- _Recorded information_:
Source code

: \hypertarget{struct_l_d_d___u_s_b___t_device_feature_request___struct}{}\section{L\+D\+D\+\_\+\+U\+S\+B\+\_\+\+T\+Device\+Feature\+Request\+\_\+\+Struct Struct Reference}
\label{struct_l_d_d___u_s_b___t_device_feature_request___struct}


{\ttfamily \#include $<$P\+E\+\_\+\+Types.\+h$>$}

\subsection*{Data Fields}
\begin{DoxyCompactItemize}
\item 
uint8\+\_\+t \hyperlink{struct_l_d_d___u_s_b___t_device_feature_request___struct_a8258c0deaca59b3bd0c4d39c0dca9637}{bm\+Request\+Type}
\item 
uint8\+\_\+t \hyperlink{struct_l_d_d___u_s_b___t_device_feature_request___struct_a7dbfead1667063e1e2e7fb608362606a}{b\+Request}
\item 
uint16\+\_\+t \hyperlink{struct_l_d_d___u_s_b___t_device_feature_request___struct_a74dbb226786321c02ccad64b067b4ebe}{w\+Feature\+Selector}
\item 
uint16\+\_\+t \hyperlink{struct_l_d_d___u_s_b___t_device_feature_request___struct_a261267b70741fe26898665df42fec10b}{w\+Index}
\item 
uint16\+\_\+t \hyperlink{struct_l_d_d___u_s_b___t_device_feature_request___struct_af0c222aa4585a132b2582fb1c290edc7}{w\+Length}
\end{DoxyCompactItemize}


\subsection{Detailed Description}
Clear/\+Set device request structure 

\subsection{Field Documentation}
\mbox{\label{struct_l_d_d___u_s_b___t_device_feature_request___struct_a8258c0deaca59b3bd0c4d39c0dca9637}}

- _Aim of the task_: The reply should restate the records above in full, character for character.

- _Task response_:
Source code

: \hypertarget{struct_l_d_d___u_s_b___t_device_feature_request___struct}{}\section{L\+D\+D\+\_\+\+U\+S\+B\+\_\+\+T\+Device\+Feature\+Request\+\_\+\+Struct Struct Reference}
\label{struct_l_d_d___u_s_b___t_device_feature_request___struct}


{\ttfamily \#include $<$P\+E\+\_\+\+Types.\+h$>$}

\subsection*{Data Fields}
\begin{DoxyCompactItemize}
\item 
uint8\+\_\+t \hyperlink{struct_l_d_d___u_s_b___t_device_feature_request___struct_a8258c0deaca59b3bd0c4d39c0dca9637}{bm\+Request\+Type}
\item 
uint8\+\_\+t \hyperlink{struct_l_d_d___u_s_b___t_device_feature_request___struct_a7dbfead1667063e1e2e7fb608362606a}{b\+Request}
\item 
uint16\+\_\+t \hyperlink{struct_l_d_d___u_s_b___t_device_feature_request___struct_a74dbb226786321c02ccad64b067b4ebe}{w\+Feature\+Selector}
\item 
uint16\+\_\+t \hyperlink{struct_l_d_d___u_s_b___t_device_feature_request___struct_a261267b70741fe26898665df42fec10b}{w\+Index}
\item 
uint16\+\_\+t \hyperlink{struct_l_d_d___u_s_b___t_device_feature_request___struct_af0c222aa4585a132b2582fb1c290edc7}{w\+Length}
\end{DoxyCompactItemize}


\subsection{Detailed Description}
Clear/\+Set device request structure 

\subsection{Field Documentation}
\mbox{\label{struct_l_d_d___u_s_b___t_device_feature_request___struct_a8258c0deaca59b3bd0c4d39c0dca9637}}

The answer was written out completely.